ADVENTURES ON THE BEACH: YOU GOTTA KNOW THE ROPES

Ah, summer in Alabama….the temperature is hot, the kids are out of school, vacation time is available, and you are ready to break out of that daily work routine. If you listen oh so carefully, you will hear it….the rolling of the waves, the gentle screech of the seagull, the burp of the guy swilling beer on the next blanket. Yes my friend…the beach is calling you.

Since the birth of our kids over 30 years ago, my wife Sharon and I have attempted to make an annual summer pilgrimage to the Alabama gulf coast. We’ve only missed a few years when life events prevented us from getting around to it. We have so many wonderful memories of our times there and the photos to prove it.

But, having grown up in the Midwest, it took us awhile to catch on to the fundamentals of a good beach vacation. We made a lot of rookie mistakes. For example, making sure your glasses are fastened around your neck with a strap. There was the time my young son and I were playing in the shallow water, both wearing our glasses. My boy spotted a shell on the bottom and, facing the beach, stooped over to pick it up. At that moment, a huge wave gushed over his back, sweeping his glasses right off his head and into the rapidly moving waters. Suddenly unable to see anything clearly, he burst out crying and begged me to find his glasses.

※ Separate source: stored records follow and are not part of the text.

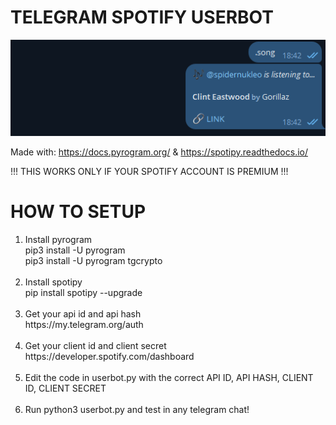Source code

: <h1>TELEGRAM SPOTIFY USERBOT</h1>

![preview](https://raw.githubusercontent.com/spidernukleo/telegram-spotify-userbot/main/preview.png)

Made with: https://docs.pyrogram.org/ & https://spotipy.readthedocs.io/

!!! THIS WORKS ONLY IF YOUR SPOTIFY ACCOUNT IS PREMIUM !!!

<h1>HOW TO SETUP</h1>

<ol>
  <li>
    Install pyrogram<br>pip3 install -U pyrogram<br>pip3 install -U pyrogram tgcrypto
  </li><br>
  <li>
    Install spotipy<br>pip install spotipy --upgrade
  </li><br>
  <li>
    Get your api id and api hash<br>https://my.telegram.org/auth
  </li><br>
  <li>
    Get your client id and client secret<br>https://developer.spotify.com/dashboard
  </li><br>
  <li>
    Edit the code in userbot.py with the correct API ID, API HASH, CLIENT ID, CLIENT SECRET
  </li><br>
  <li>
    Run python3 userbot.py and test in any telegram chat!
  </li>
</ol>
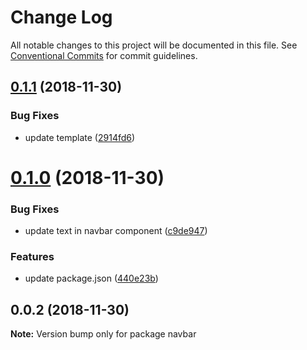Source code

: # Change Log

All notable changes to this project will be documented in this file.
See [Conventional Commits](https://conventionalcommits.org) for commit guidelines.

## [0.1.1](https://github.com/rkusuma/angular-cli-lerna/compare/navbar@0.1.0...navbar@0.1.1) (2018-11-30)


### Bug Fixes

* update template ([2914fd6](https://github.com/rkusuma/angular-cli-lerna/commit/2914fd6))





# [0.1.0](https://github.com/rkusuma/angular-cli-lerna/compare/navbar@0.0.2...navbar@0.1.0) (2018-11-30)


### Bug Fixes

* update text in navbar component ([c9de947](https://github.com/rkusuma/angular-cli-lerna/commit/c9de947))


### Features

* update package.json ([440e23b](https://github.com/rkusuma/angular-cli-lerna/commit/440e23b))





## 0.0.2 (2018-11-30)

**Note:** Version bump only for package navbar
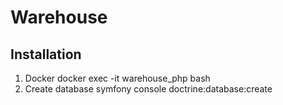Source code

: # Warehouse

## Installation
1. Docker docker exec -it warehouse_php bash
2. Create database symfony console doctrine:database:create
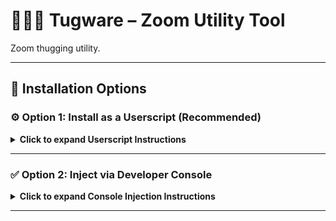 # 👳🏿‍♂️ Tugware – Zoom Utility Tool

Zoom thugging utility.

---

## 🚀 Installation Options

### ⚙️ Option 1: Install as a Userscript (Recommended)

<details>
<summary><strong>Click to expand Userscript Instructions</strong></summary>

#### 🔹 One-Click Install  
👉 [Install Thugware.user.js](https://github.com/crackbob/Thugware/raw/main/build/Thugware.user.js)  
*(Requires [Tampermonkey](https://tampermonkey.net/) or [Violentmonkey](https://violentmonkey.github.io/) installed)*

</details>

---

### ✅ Option 2: Inject via Developer Console

<details>
<summary><strong>Click to expand Console Injection Instructions</strong></summary>

#### 1. Open Developer Tools  
- **Windows/Linux**: Press `F12` or `Ctrl + Shift + I`  
- **Mac**: Press `Cmd + Option + I`  
Or, right-click anywhere on the page and select **“Inspect”**  
<img src="https://raw.githubusercontent.com/crackbob/Thugware/refs/heads/main/assets/instructions/devtools.PNG" width="400"/>

---

#### 2. Go to the Console Tab  
Click the **Console** tab  
<img src="https://raw.githubusercontent.com/crackbob/Thugware/refs/heads/main/assets/instructions/console.png" width="400"/>

---

#### 3. Allow Pasting (if needed)  
In some browsers, you might need to type `allow pasting` first.  
<img src="https://raw.githubusercontent.com/crackbob/Thugware/refs/heads/main/assets/instructions/allowpasting.PNG" width="400"/>

---

#### 4. Copy the Script  
Grab the latest script from GitHub:  
👉 [Thugware.min.js](https://github.com/crackbob/Thugware/blob/main/build/Thugware.min.js)  
<img src="https://raw.githubusercontent.com/crackbob/Thugware/refs/heads/main/assets/instructions/copy-code.PNG" width="400"/>

---

#### 5. Paste and Run  
Paste the copied code into the Console and press **Enter**.  
Once it’s running, you can close the Developer Tools.  
<img src="https://raw.githubusercontent.com/crackbob/Thugware/refs/heads/main/assets/instructions/console-injection.PNG" width="400"/>

</details>

---
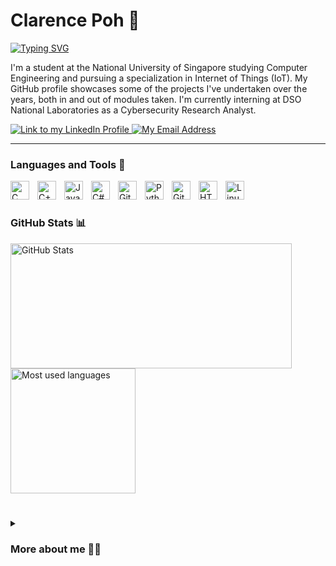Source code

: # Clarence Poh 📢

[![Typing SVG](https://readme-typing-svg.demolab.com?font=Fira+Code&weight=200&size=22&duration=2000&pause=1000&color=A28AF7&vCenter=true&random=false&width=435&lines=I'm+studying+in+NUS!;Computer+Engineer;Specialization+in+IoT)](https://git.io/typing-svg)

I'm a student at the National University of Singapore studying Computer Engineering and pursuing a specialization in Internet of Things (IoT). My GitHub profile showcases some of the projects I've undertaken over the years, both in and out of modules taken. 
I'm currently interning at DSO National Laboratories as a Cybersecurity Research Analyst. 

<p align="left">
    <a href="https://www.linkedin.com/in/clarence-poh-906790202">
        <img alt="Link to my LinkedIn Profile" title="Check out my LinkedIn!" src="https://img.shields.io/badge/My_LinkedIn-grey?logo=linkedin"/>
    </a> 
    <a href="mailto:clarence_pxj@hotmail.com">
        <img alt="My Email Address" title="Drop me an Email!" src="https://img.shields.io/badge/Drop_me_an_email!-blue"/>
    </a>
</p>

---

### Languages and Tools 🧰

<img align="left" alt="C" width="30px" style="padding-right:10px;" src="https://cdn.jsdelivr.net/gh/devicons/devicon@latest/icons/c/c-original.svg" />
<img align="left" alt="C++" width="30px" style="padding-right:10px;" src="https://cdn.jsdelivr.net/gh/devicons/devicon@latest/icons/cplusplus/cplusplus-original.svg" />
<img align="left" alt="Java" width="30px" style="padding-right:10px;" src="https://cdn.jsdelivr.net/gh/devicons/devicon/icons/java/java-original.svg"/>
<img align="left" alt="C#" width="30px" style="padding-right:10px;" src="https://cdn.jsdelivr.net/gh/devicons/devicon@latest/icons/csharp/csharp-original.svg" />
<img align="left" alt="GitHub" width="30px" style="padding-right:10px;" src="https://cdn.jsdelivr.net/gh/devicons/devicon@latest/icons/github/github-original.svg" />
<img align="left" alt="Python" width="30px" style="padding-right:10px;" src="https://cdn.jsdelivr.net/gh/devicons/devicon/icons/python/python-plain.svg" />
<img align="left" alt="Git" width="30px" style="padding-right:10px;" src="https://cdn.jsdelivr.net/gh/devicons/devicon/icons/git/git-original.svg" />
<img align="left" alt="HTML" width="30px" style="padding-right:10px;" src="https://cdn.jsdelivr.net/gh/devicons/devicon/icons/html5/html5-plain.svg" />
<img align="left" alt="Linux" width="30px" style="padding-right:10px;" src="https://cdn.jsdelivr.net/gh/devicons/devicon/icons/linux/linux-original.svg" />

<br>

# 

### GitHub Stats 📊

<a>
    <img height=200 width=450 align="center" src="https://github-readme-stats.vercel.app/api?username=clarencepohh&hide=stars&include_all_commits=true&theme=tokyonight" alt="GitHub Stats"/>
</a>

<a>
    <img height=200 align="center" src="https://github-readme-stats.vercel.app/api/top-langs/?username=clarencepohh&size_weight=0.5&count_weight=0.5&hide=shaderlab,HLSL&theme=tokyonight" alt="Most used languages"/>
</a>

#
<details>
 <summary><h3>More about me 👨‍💻</h3></summary>
    I started my programming journey during my time in the Army (conscripted), taking a basic course on Python and Data Analysis. Since then, I've become more and more interested in learning how to use code and programs to do tasks, and now I'm pursuing a Bachelor's in Computer Engineering to improve my skills in both the software and hardware department! I enjoy picking up new skills, and I am looking to make personalized electronics that I can use in my daily life. Currently, I intend to create a stenography keyboard that I can use to learn stenography instead of buying an off-the-shelf version. <br><br>
    In my free time, I am learning Korean as a third language. It's a really fun language (albeit tough) to learn, but I enjoy speaking with locals whenever I am in the country / meet them here in Singapore (rather than just the basic 안녕하세요 [annyeonghaseyo: Hello] we all pick up). I hope to become more fluent in the language! <br> <br>
    안녕하새요! 저는 클라렌스라구요. 반갑습니다! 저는 지금 싱가포르 국립대학교에 다니있고, 2학년 입니다. 제 전공은 컴퓨터공학 입니다. 내년이 교환 학생으로 고려대학교에 다닐거에요. 혹시 저에게 얘기를 하고싶으시면, 이매일를 보내거나 DM을 보내주세요!  

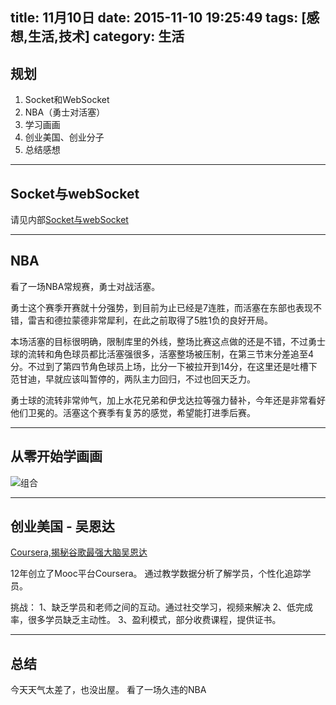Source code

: title: 11月10日
date: 2015-11-10 19:25:49
tags: [感想,生活,技术]
category: 生活
---

## 规划
1. Socket和WebSocket
2. NBA（勇士对活塞）
3. 学习画画
4. 创业美国、创业分子
5. 总结感想

-------------------


<!--more-->


## Socket与webSocket
请见内部[Socket与webSocket](http://blog.xiaoman.online/2015/11/10/Socket和WebSocket/)


-------------------------
## NBA
看了一场NBA常规赛，勇士对战活塞。

勇士这个赛季开赛就十分强势，到目前为止已经是7连胜，而活塞在东部也表现不错，雷吉和德拉蒙德非常犀利，在此之前取得了5胜1负的良好开局。

本场活塞的目标很明确，限制库里的外线，整场比赛这点做的还是不错，不过勇士球的流转和角色球员都比活塞强很多，活塞整场被压制，在第三节末分差追至4分。不过到了第四节角色球员上场，比分一下被拉开到14分，在这里还是吐槽下范甘迪，早就应该叫暂停的，两队主力回归，不过也回天乏力。

勇士球的流转非常帅气，加上水花兄弟和伊戈达拉等强力替补，今年还是非常看好他们卫冕的。活塞这个赛季有复苏的感觉，希望能打进季后赛。

-------------------------
## 从零开始学画画
![组合](http://7xnz74.com1.z0.glb.clouddn.com/1110.png?imageView2/2/w/800)

-------------------------
## 创业美国 - 吴恩达

[Coursera,揭秘谷歌最强大脑吴恩达](http://v.youku.com/v_show/id_XODkwMTU2ODc2.html?from=y1.6-91.3.1.8eb4a95aab8b11e49e2a)

12年创立了Mooc平台Coursera。
通过教学数据分析了解学员，个性化追踪学员。


挑战：
1、缺乏学员和老师之间的互动。通过社交学习，视频来解决
2、低完成率，很多学员缺乏主动性。
3、盈利模式，部分收费课程，提供证书。

--------------------------
## 总结
今天天气太差了，也没出屋。
看了一场久违的NBA








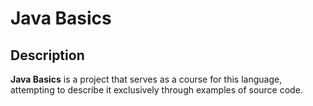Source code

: # Java Basics

## Description

**Java Basics** is a project that serves as a course for this language, attempting to describe it exclusively through examples of source code.
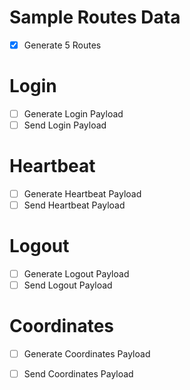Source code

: # Sample Routes Data
- [x] Generate 5 Routes

# Login
- [ ] Generate Login Payload
- [ ] Send Login Payload

# Heartbeat
- [ ] Generate Heartbeat Payload
- [ ] Send Heartbeat Payload

# Logout
- [ ] Generate Logout Payload
- [ ] Send Logout Payload

# Coordinates
- [ ] Generate Coordinates Payload
- [ ] Send Coordinates Payload


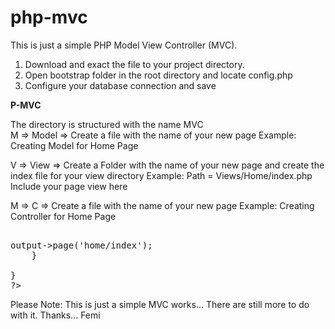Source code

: # php-mvc
This is just a simple PHP Model View Controller (MVC).

1. Download and exact the file to your project directory.
2. Open bootstrap folder in the root directory and locate config.php
3. Configure your database connection and save

<b style="red">P-MVC</b>
<div><span> The directory is structured with the name MVC</span></div>
M => Model => Create a file with the name of your new page
Example: Creating Model for Home Page

<!-- languag: php -->
<?php
class HomeModel extends Model {

    function __construct() {
        parent::__construct();
    }

}
?>
</pre>

V => View => Create a Folder with the name of your new page and create the index file for your view directory
Example: Path = Views/Home/index.php
Include your page view here

M => C => Create a file with the name of your new page
Example: Creating Controller for Home Page
<pre>
<!-- language: php -->
<?php
class Home extends Controller {

    function __construct() {
        parent::__construct();
    }
    
    public function index(){
        $this->output->page('home/index');
    }

}
?>
</pre>
Please Note: This is just a simple MVC works... There are still more to do with it.
Thanks... Femi


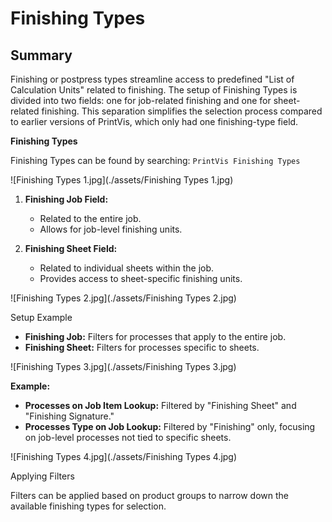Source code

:# Finishing Types


## Summary

Finishing or postpress types streamline access to predefined "List of Calculation Units" related to finishing. The setup of Finishing Types is divided into two fields: one for job-related finishing and one for sheet-related finishing. This separation simplifies the selection process compared to earlier versions of PrintVis, which only had one finishing-type field.

 **Finishing Types**

Finishing Types can be found by searching: `PrintVis Finishing Types`



![Finishing Types 1.jpg](./assets/Finishing Types 1.jpg)


1. **Finishing Job Field:**
   - Related to the entire job.
   - Allows for job-level finishing units.

2. **Finishing Sheet Field:**
   - Related to individual sheets within the job.
   - Provides access to sheet-specific finishing units.

![Finishing Types 2.jpg](./assets/Finishing Types 2.jpg)


Setup Example

- **Finishing Job:** Filters for processes that apply to the entire job.
- **Finishing Sheet:** Filters for processes specific to sheets.


![Finishing Types 3.jpg](./assets/Finishing Types 3.jpg)


**Example:**
- **Processes on Job Item Lookup:** Filtered by "Finishing Sheet" and "Finishing Signature."
- **Processes Type on Job Lookup:** Filtered by "Finishing" only, focusing on job-level processes not tied to specific sheets.

![Finishing Types 4.jpg](./assets/Finishing Types 4.jpg)


Applying Filters

Filters can be applied based on product groups to narrow down the available finishing types for selection.


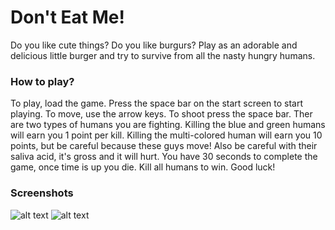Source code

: # Don't Eat Me!

Do you like cute things?  Do you like burgurs?  Play as an adorable and delicious little burger and try to survive from all the nasty hungry humans.

### How to play?

To play, load the game. Press the space bar on the start screen to start playing. To move, use the arrow keys. To shoot press the space bar. Ther are two types of humans you are fighting.  Killing the blue and green humans will earn you 1 point per kill.  Killing the multi-colored human will earn you 10 points, but be careful because these guys move!  Also be careful with their saliva acid, it's gross and it will hurt.  You have 30 seconds to complete the game, once time is up you die.  Kill all humans to win.  Good luck! 

### Screenshots
![alt text](https://raw.githubusercontent.com/kowai-monsuta/space-war/master/screenshots/Capture.PNG)
![alt text](https://raw.githubusercontent.com/kowai-monsuta/space-war-project/master/screenshots/Capture.PNG)
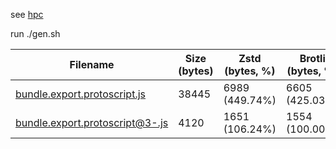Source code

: see [hpc](https://github.com/i18n-site/hpc/blob/main/doc/01_proto.md)

run ./gen.sh

| Filename | Size (bytes) | Zstd (bytes, %) | Brotli (bytes, %) | Gzip (bytes, %) |
|----------|--------------|-----------------|-------------------|-----------------|
| [bundle.export.protoscript.js](./bundle.export.protoscript.js) | 38445 | 6989 (449.74%) | 6605 (425.03%) | 7400 (476.19%) |
| [bundle.export.protoscript@3-.js](./bundle.export.protoscript@3-.js) | 4120 | 1651 (106.24%) | 1554 (100.00%) | 1688 (108.62%) |
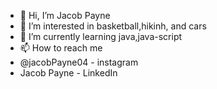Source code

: - 👋 Hi, I’m Jacob Payne
- 👀 I’m interested in basketball,hikinh, and cars
- 🌱 I’m currently learning java,java-script
- 📫 How to reach me
- @jacobPayne04 - instagram
- Jacob Payne - LinkedIn

<!---
JacobPayne04/JacobPayne04 is a ✨ special ✨ repository because its `README.md` (this file) appears on your GitHub profile.
You can click the Preview link to take a look at your changes.
--->
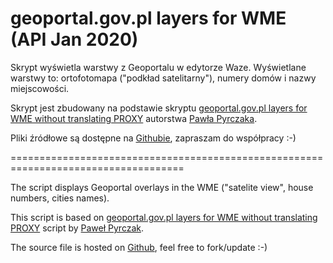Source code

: # geoportal.gov.pl layers for WME (API Jan 2020)
Skrypt wyświetla warstwy z Geoportalu w edytorze Waze. Wyświetlane warstwy to: ortofotomapa ("podkład satelitarny"), numery domów i nazwy miejscowości.

Skrypt jest zbudowany na podstawie skryptu [geoportal.gov.pl layers for WME without translating PROXY](https://greasyfork.org/en/scripts/10611-geoportal-gov-pl-layers-for-wme-without-translating-proxy) autorstwa [Pawła Pyrczaka](https://greasyfork.org/en/users/9996-pawe%C5%82-pyrczak).

Pliki źródłowe są dostępne na [Githubie](https://github.com/kmarud/WME-geoportal.pl), zapraszam do współpracy :-)

====================================================================================

The script displays Geoportal overlays in the WME ("satelite view", house numbers, cities names).

This script is based on [geoportal.gov.pl layers for WME without translating PROXY](https://greasyfork.org/en/scripts/10611-geoportal-gov-pl-layers-for-wme-without-translating-proxy) script by [Paweł Pyrczak](https://greasyfork.org/en/users/9996-pawe%C5%82-pyrczak).

The source file is hosted on [Github](https://github.com/kmarud/WME-geoportal.pl), feel free to fork/update :-)
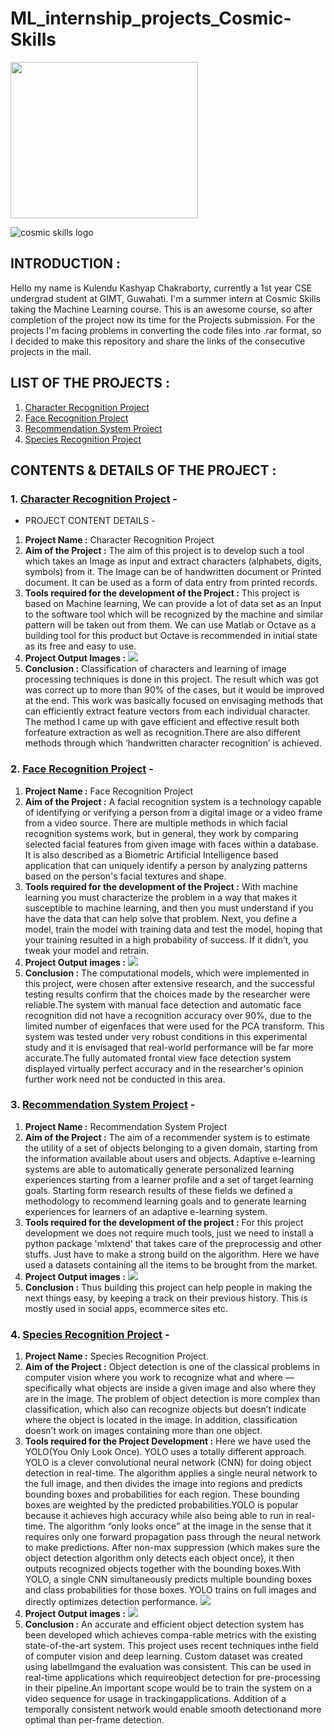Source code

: # ML_internship_projects_Cosmic-Skills


<img src="https://github.com/kulendu/ML_internship_projects/blob/master/images/kisspng-machine-learning-deep-learning-artificial-intellig-stain-removal-5ae1856962b0d5.5178436715247291934042.png" width="300px" height="250px">

![cosmic skills logo](https://raw.githubusercontent.com/kulendu/ML_internship_projects/master/images/cosmic-logo-tr.png) 


## INTRODUCTION :

Hello my name is Kulendu Kashyap Chakraborty, currently a 1st year CSE undergrad student at GIMT, Guwahati. I'm a summer intern at Cosmic Skills taking the Machine Learning course. This is an awesome course, so after completion of the project now its time for the Projects submission. For the projects I'm facing problems in converting the code files into .rar format, so I decided to make this repository and share the links of the consecutive projects in the mail.


## LIST OF THE PROJECTS :

1. [Character Recognition Project](https://github.com/kulendu/ML_internship_projects/tree/master/character_recog)
2. [Face Recognition Project](https://github.com/kulendu/ML_internship_projects/tree/master/face_recog)
3. [Recommendation System Project](https://github.com/kulendu/ML_internship_projects/tree/master/recommendation_system)
4. [Species Recognition Project](https://drive.google.com/drive/folders/1DlGY3vo5v7TOlJGzCaAzSi_rt20IV-YN?usp=sharing)


## CONTENTS & DETAILS OF THE PROJECT :

### 1. [Character Recognition Project](https://github.com/kulendu/ML_internship_projects/tree/master/character_recog) -

* PROJECT CONTENT DETAILS -

1. **Project Name :** Character Recognition Project
2. **Aim of the Project :**  The aim of this project is to develop such a tool which takes an Image as input and extract characters (alphabets, digits, symbols) from it. The Image can be of handwritten document or Printed document. It can be used as a form of data entry from printed records.
3. **Tools required for the development of the Project :** This project is based on Machine learning, We can provide a lot of data set as an Input to the software tool which will be recognized by the machine and similar pattern will be taken out from them. We can use Matlab or Octave as a building tool for this product but Octave is recommended in initial state as its free and easy to use.
4. **Project Output Images :** ![](https://github.com/kulendu/ML_internship_projects/blob/master/images/Python2.jpg)
5. **Conclusion :** Classification of characters and learning of image processing techniques is done in  this  project. The result which was got was correct up to more than 90% of the cases, but it would be improved at the end. This work was basically focused on envisaging  methods that can efficiently extract feature  vectors  from each individual character. The method I came up with gave efficient and effective result both forfeature extraction as well as recognition.There are also different methods through which ‘handwritten character recognition’ is achieved.

### 2. [Face Recognition Project](https://github.com/kulendu/ML_internship_projects/tree/master/face_recog) -
1. **Project Name :** Face Recognition Project
2. **Aim of the Project :** A facial recognition system is a technology capable of identifying or verifying a person from a digital image or a video frame from a video source. There are multiple methods in which facial recognition systems work, but in general, they work by comparing selected facial features from given image with faces within a database. It is also described as a Biometric Artificial Intelligence based application that can uniquely identify a person by analyzing patterns based on the person's facial textures and shape.
3. **Tools required for the development of the Project :** With machine learning you must characterize the problem in a way that makes it susceptible to machine learning, and then you must understand if you have the data that can help solve that problem. Next, you define a model, train the model with training data and test the model, hoping that your training resulted in a high probability of success. If it didn’t, you tweak your model and retrain.
4. **Project Output images :** ![](https://github.com/kulendu/ML_internship_projects/blob/master/images/Screenshot%20from%202020-07-03%2019-14-33.png)
5. **Conclusion :** The  computational  models,  which  were  implemented  in  this  project,  were  chosen  after extensive  research,  and  the  successful  testing  results  confirm  that  the  choices  made  by  the researcher were reliable.The system with manual face detection and automatic face recognition did not have a recognition accuracy over 90%, due to the limited number of eigenfaces that were used for the PCA transform.  This system  was tested  under very  robust conditions in this experimental study  and  it  is  envisaged  that  real-world  performance  will  be  far  more  accurate.The  fully automated  frontal  view  face  detection  system  displayed  virtually  perfect  accuracy  and  in  the researcher's opinion further work need not be conducted in this area.

### 3. [Recommendation System Project](https://github.com/kulendu/ML_internship_projects/tree/master/recommendation_system) -
1. **Project Name :** Recommendation System Project
2. **Aim of the Project :** The aim of a recommender system is to estimate the utility of a set of objects belonging to a given domain, starting from the information available about users and objects. Adaptive e-learning systems are able to automatically generate personalized learning experiences starting from a learner profile and a set of target learning goals. Starting form research results of these fields we defined a methodology to recommend learning goals and to generate learning experiences for learners of an adaptive e-learning system.
3. **Tools required for the development of the project :** For this project development we does not require much tools, just we need to install a python package 'mlxtend' that takes care of the preprocessig and other stuffs. Just have to make a strong build on the algorithm. Here we have used a datasets containing all the items to be brought from the market.
4. **Project Output images :** ![](https://github.com/kulendu/ML_internship_projects/blob/master/images/Screenshot%20from%202020-07-03%2016-23-29.png)
5. **Conclusion :** Thus building this project can help people in making the next things easy, by keeping a track on their previous history. This is mostly used in social apps, ecommerce sites etc.

### 4. [Species Recognition Project](https://drive.google.com/drive/folders/1DlGY3vo5v7TOlJGzCaAzSi_rt20IV-YN?usp=sharing) -
1. **Project Name :** Species Recognition Project.
2. **Aim of the Project :** Object detection is one of the classical problems in computer vision where you work to recognize what and where — specifically what objects are inside a given image and also where they are in the image. The problem of object detection is more complex than classification, which also can recognize objects but doesn’t indicate where the object is located in the image. In addition, classification doesn’t work on images containing more than one object.
3. **Tools required for the Project Development :** Here we have used the YOLO(You Only Look Once). YOLO uses a totally different approach. YOLO is a clever convolutional neural network (CNN) for doing object detection in real-time. The algorithm applies a single neural network to the full image, and then divides the image into regions and predicts bounding boxes and probabilities for each region. These bounding boxes are weighted by the predicted probabilities.YOLO is popular because it achieves high accuracy while also being able to run in real-time. The algorithm “only looks once” at the image in the sense that it requires only one forward propagation pass through the neural network to make predictions. After non-max suppression (which makes sure the object detection algorithm only detects each object once), it then outputs recognized objects together with the bounding boxes.With YOLO, a single CNN simultaneously predicts multiple bounding boxes and class probabilities for those boxes. YOLO trains on full images and directly optimizes detection performance. 
![](https://github.com/kulendu/ML_internship_projects/blob/master/images/1*bSLNlG7crv-p-m4LVYYk3Q.png)
4. **Project Output images :** ![](https://github.com/kulendu/ML_internship_projects/blob/master/images/Screenshot%20from%202020-07-03%2016-24-50.png)
5. **Conclusion :** An accurate and efficient object detection system has been developed which achieves compa-rable metrics with the existing state-of-the-art system.  This project uses recent techniques inthe field of computer vision and deep learning.  Custom dataset was created using labelImgand the evaluation was consistent.  This can be used in real-time applications which requireobject detection for pre-processing in their pipeline.An important scope would be to train the system on a video sequence for usage in trackingapplications.  Addition of a temporally consistent network would enable smooth detectionand more optimal than per-frame detection.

So I did what any intelligent, quick thinking, mature adult father would do. I also bent over and peered into the surf, my back to the on-rushing current. Of course, the next huge wave tore my glasses off as well and sent them flying into the sea. There we stood. Both of us blind as a bat. No way we were going to find those glasses, which were well on their way to Mexico. Somewhere in Cancun there is a near sighted guy wearing my lenses.

There was the time I woke up early and decided to take a relaxing dip in the pool, before all the kids poured into it. I was the only one there. It was so peaceful and relaxing. I walked into water about shoulder high and just leaned on the sidewall, closing my eyes and rejoicing in the feel of the morning sun on my face and the pool around my body. When my arms got a bit tired from straddling the top of the pool wall, I let them slowly slide down my side. But when my hand got as far down as my swimsuit pocket, I felt something inside. It was my phone. Talk about a mood killer.

I also remember climbing into my inner tube and having a restful float, gently bouncing around in the waves about 30 feet off the shore. Eventually I opened my eyes and noticed myself surrounded by what looked like a bunch of ladies nylon stockings. I thought nothing of it until I climbed out of the water and discovered I was covered with small, red blotches. I would later learn this was my first encounter with jellyfish. That was a rough night.

One year we were driving down to Gulf Shores with our toddler daughter strapped in the back car seat when suddenly we sniffed that unmistakable odor that young parents know so well. Our little girl decided to have a diaper explosion that continued all over her seat, the rest of the car seat, and much of the beach gear we had piled up back there. It was so bad we had to pull over to the side of the freeway and make repairs. One nice family pulled over and asked if they could help. But how exactly do you respond in that situation?

We always rent the beach chairs and umbrellas and usually we have pretty good luck with the location being close to the water. But one year the cabana boy (is that what you would call them?) kept setting us up deep in the fourth or fifth row, our view mostly blocked by the umbrellas in front of us. When I finally questioned him about it, he said we were the only ones who had not payed in advance and he thought we were going to try to get away without paying. I didn’t know we were supposed to pay in advance. I hate it when you think you’re justifiably mad at somebody and then it turns out to be your fault.

Gradually even I learned the ropes of a successful beach vacation. Things like: Always stop for peach ice cream when you pass through Chilton County. Spend the extra money to get the ocean view. It’s no fun drinking your morning coffee while staring at the tennis court. Make sure you use sun block. I finally figured out what that SPF number means. The higher it is, the colder it feels when someone sprays it on your back.